Though David Harsanyi hints at the possibility, I’m not going to dissect every paragraph of his column in today’s Denver Post.
After taking compromised conservative columnist Armstrong Williams to task for his pay-off from the US Department of Education and recounting Dan Rather’s narrow escape “after a weak-willed report cleared him of any politically motivated bias,” our friend David Harsanyi examines the “New Media,” and the Rocky Mountain Alliance in particular.
The RMA and other Colorado bloggers are acquiring more attention in the daily papers because the state’s Republican Party has started to appreciate the possibilities of blogs and the new media. Invitations to participate in a private House strategy meeting and a private post-address press conference with the Governor today are just the latest signs of this growing respect.
Playing the devil’s advocate, Harsanyi asks the skeptical question and leaves a couple prominent “new media” voices to answer:
Now, you may ask yourself, why in the world would the governor or the Republican leadership put stock in what a blogger – or, as Jonathan Klein, a former executive vice president of CBS News, so smugly put it, a “guy sitting in his living room in his pajamas writing” – has to say about the future of Colorado?
“What they understand is the importance of the new media,” says Clay Calhoun, an RMA member whose blog had 8,000 unique visitors in November.
“What they’re interested in doing now, as they are the minority, is searching for new ways to communicate with the constituents and leverage this new media.”
Radio pundit and author Hugh Hewitt, author of “Blog: Understanding the Information Reformation That’s Changing Your World,” writes that people are looking for “new ways to communicate ideas because the old media simply can’t be trusted anymore.”
Me? I work for the “old media.” Despite what my fellow conservatives may think, I’ve never been told by management to avoid a topic, nor have they “assisted” me in crafting my opinion.
Nor have I, as some of my … um, fans may suggest, been paid off Armstrong Williams-style. I think No Child Left Behind is good legislation, for free.
Guess I’m just a sucker.
The existence of RMA and rise of new media give the public more options. That’s always positive. It doesn’t diminish the work of journalists – unless they’re sloppy or on the take.

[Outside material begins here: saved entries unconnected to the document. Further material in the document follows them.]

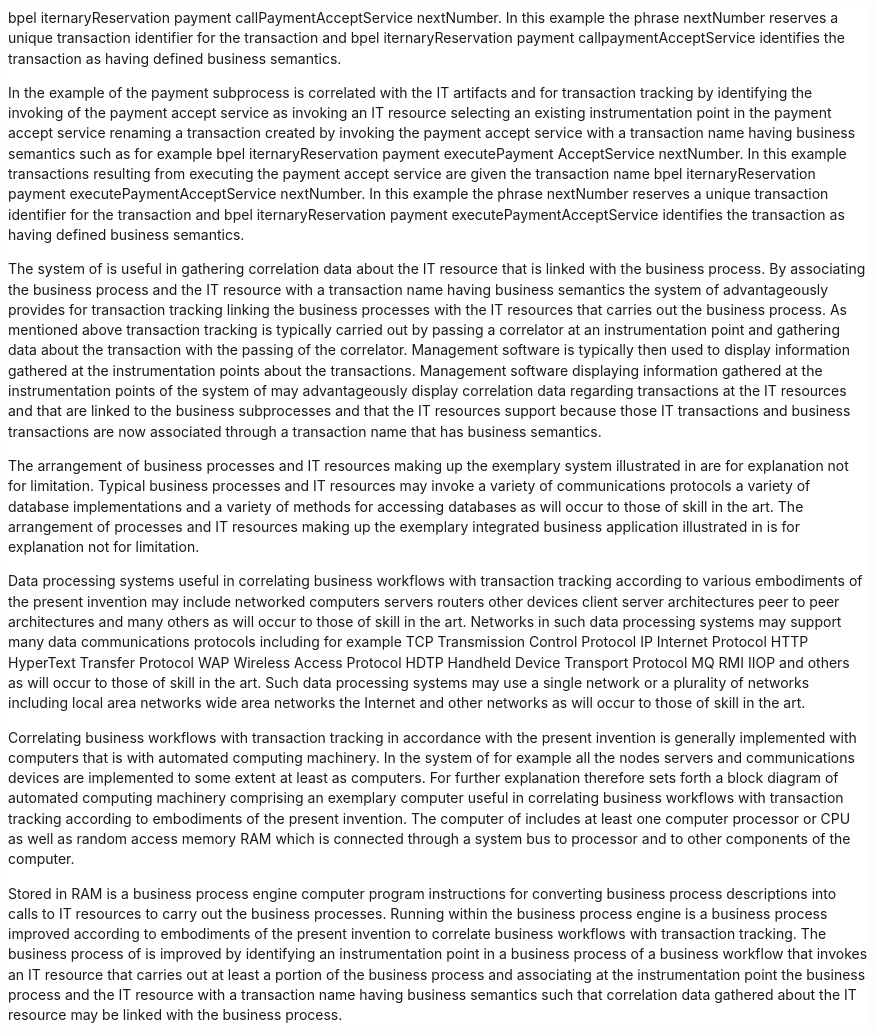 bpel iternaryReservation payment callPaymentAcceptService nextNumber. In this example the phrase nextNumber reserves a unique transaction identifier for the transaction and bpel iternaryReservation payment callpaymentAcceptService identifies the transaction as having defined business semantics.

In the example of the payment subprocess is correlated with the IT artifacts and for transaction tracking by identifying the invoking of the payment accept service as invoking an IT resource selecting an existing instrumentation point in the payment accept service renaming a transaction created by invoking the payment accept service with a transaction name having business semantics such as for example bpel iternaryReservation payment executePayment AcceptService nextNumber. In this example transactions resulting from executing the payment accept service are given the transaction name bpel iternaryReservation payment executePaymentAcceptService nextNumber. In this example the phrase nextNumber reserves a unique transaction identifier for the transaction and bpel iternaryReservation payment executePaymentAcceptService identifies the transaction as having defined business semantics.

The system of is useful in gathering correlation data about the IT resource that is linked with the business process. By associating the business process and the IT resource with a transaction name having business semantics the system of advantageously provides for transaction tracking linking the business processes with the IT resources that carries out the business process. As mentioned above transaction tracking is typically carried out by passing a correlator at an instrumentation point and gathering data about the transaction with the passing of the correlator. Management software is typically then used to display information gathered at the instrumentation points about the transactions. Management software displaying information gathered at the instrumentation points of the system of may advantageously display correlation data regarding transactions at the IT resources and that are linked to the business subprocesses and that the IT resources support because those IT transactions and business transactions are now associated through a transaction name that has business semantics.

The arrangement of business processes and IT resources making up the exemplary system illustrated in are for explanation not for limitation. Typical business processes and IT resources may invoke a variety of communications protocols a variety of database implementations and a variety of methods for accessing databases as will occur to those of skill in the art. The arrangement of processes and IT resources making up the exemplary integrated business application illustrated in is for explanation not for limitation.

Data processing systems useful in correlating business workflows with transaction tracking according to various embodiments of the present invention may include networked computers servers routers other devices client server architectures peer to peer architectures and many others as will occur to those of skill in the art. Networks in such data processing systems may support many data communications protocols including for example TCP Transmission Control Protocol IP Internet Protocol HTTP HyperText Transfer Protocol WAP Wireless Access Protocol HDTP Handheld Device Transport Protocol MQ RMI IIOP and others as will occur to those of skill in the art. Such data processing systems may use a single network or a plurality of networks including local area networks wide area networks the Internet and other networks as will occur to those of skill in the art.

Correlating business workflows with transaction tracking in accordance with the present invention is generally implemented with computers that is with automated computing machinery. In the system of for example all the nodes servers and communications devices are implemented to some extent at least as computers. For further explanation therefore sets forth a block diagram of automated computing machinery comprising an exemplary computer useful in correlating business workflows with transaction tracking according to embodiments of the present invention. The computer of includes at least one computer processor or CPU as well as random access memory RAM which is connected through a system bus to processor and to other components of the computer.

Stored in RAM is a business process engine computer program instructions for converting business process descriptions into calls to IT resources to carry out the business processes. Running within the business process engine is a business process improved according to embodiments of the present invention to correlate business workflows with transaction tracking. The business process of is improved by identifying an instrumentation point in a business process of a business workflow that invokes an IT resource that carries out at least a portion of the business process and associating at the instrumentation point the business process and the IT resource with a transaction name having business semantics such that correlation data gathered about the IT resource may be linked with the business process.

No doubt, some blogger will dissect this column, paragraph by paragraph, and refute everything I’ve written.
I could dissect… but I won’t. More and more journalists are recognizing the rising collective power of the blogosphere. It frightens some – like Dan Rather and the Minneapolis Star-Tribune’s Nick Coleman. But others, like Post columnist David Harsanyi – who took time in the summer to sit down and chat with RMA members and then wrote an excellent column on our friend Jim – are more ready to embrace the new dynamic and continue producing the quality journalism that has kept them above the critical scrutiny of honest bloggers.

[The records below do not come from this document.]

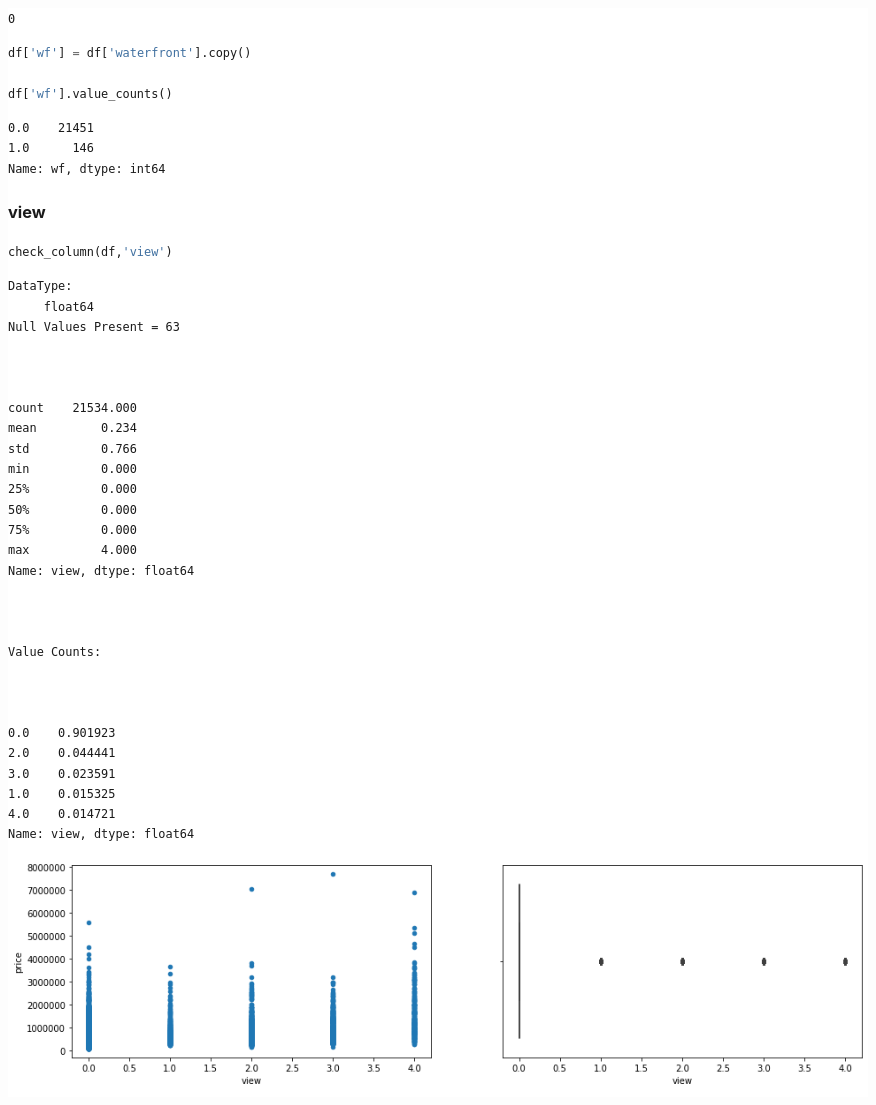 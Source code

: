     0




```python
df['wf'] = df['waterfront'].copy()

df['wf'].value_counts()
```




    0.0    21451
    1.0      146
    Name: wf, dtype: int64



### view


```python
check_column(df,'view')
```

    DataType:
    	 float64
    Null Values Present = 63



    count    21534.000
    mean         0.234
    std          0.766
    min          0.000
    25%          0.000
    50%          0.000
    75%          0.000
    max          4.000
    Name: view, dtype: float64


    
    Value Counts:



    0.0    0.901923
    2.0    0.044441
    3.0    0.023591
    1.0    0.015325
    4.0    0.014721
    Name: view, dtype: float64



![png](output_40_4.png)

The quoted star of the column, Clay Calhoun, has already posted on Harsanyi’s column – having since dashed off to the Capitol building in his pajamas to join 4 other RMA members to cover the Governor’s State of the State address.
James C. Hess says
And what of those bloggers who don’t don pjs for bedtime? And what of those bloggers who wear pjs with feet? Is it wise to dash into the snow and get your feet wet and cold?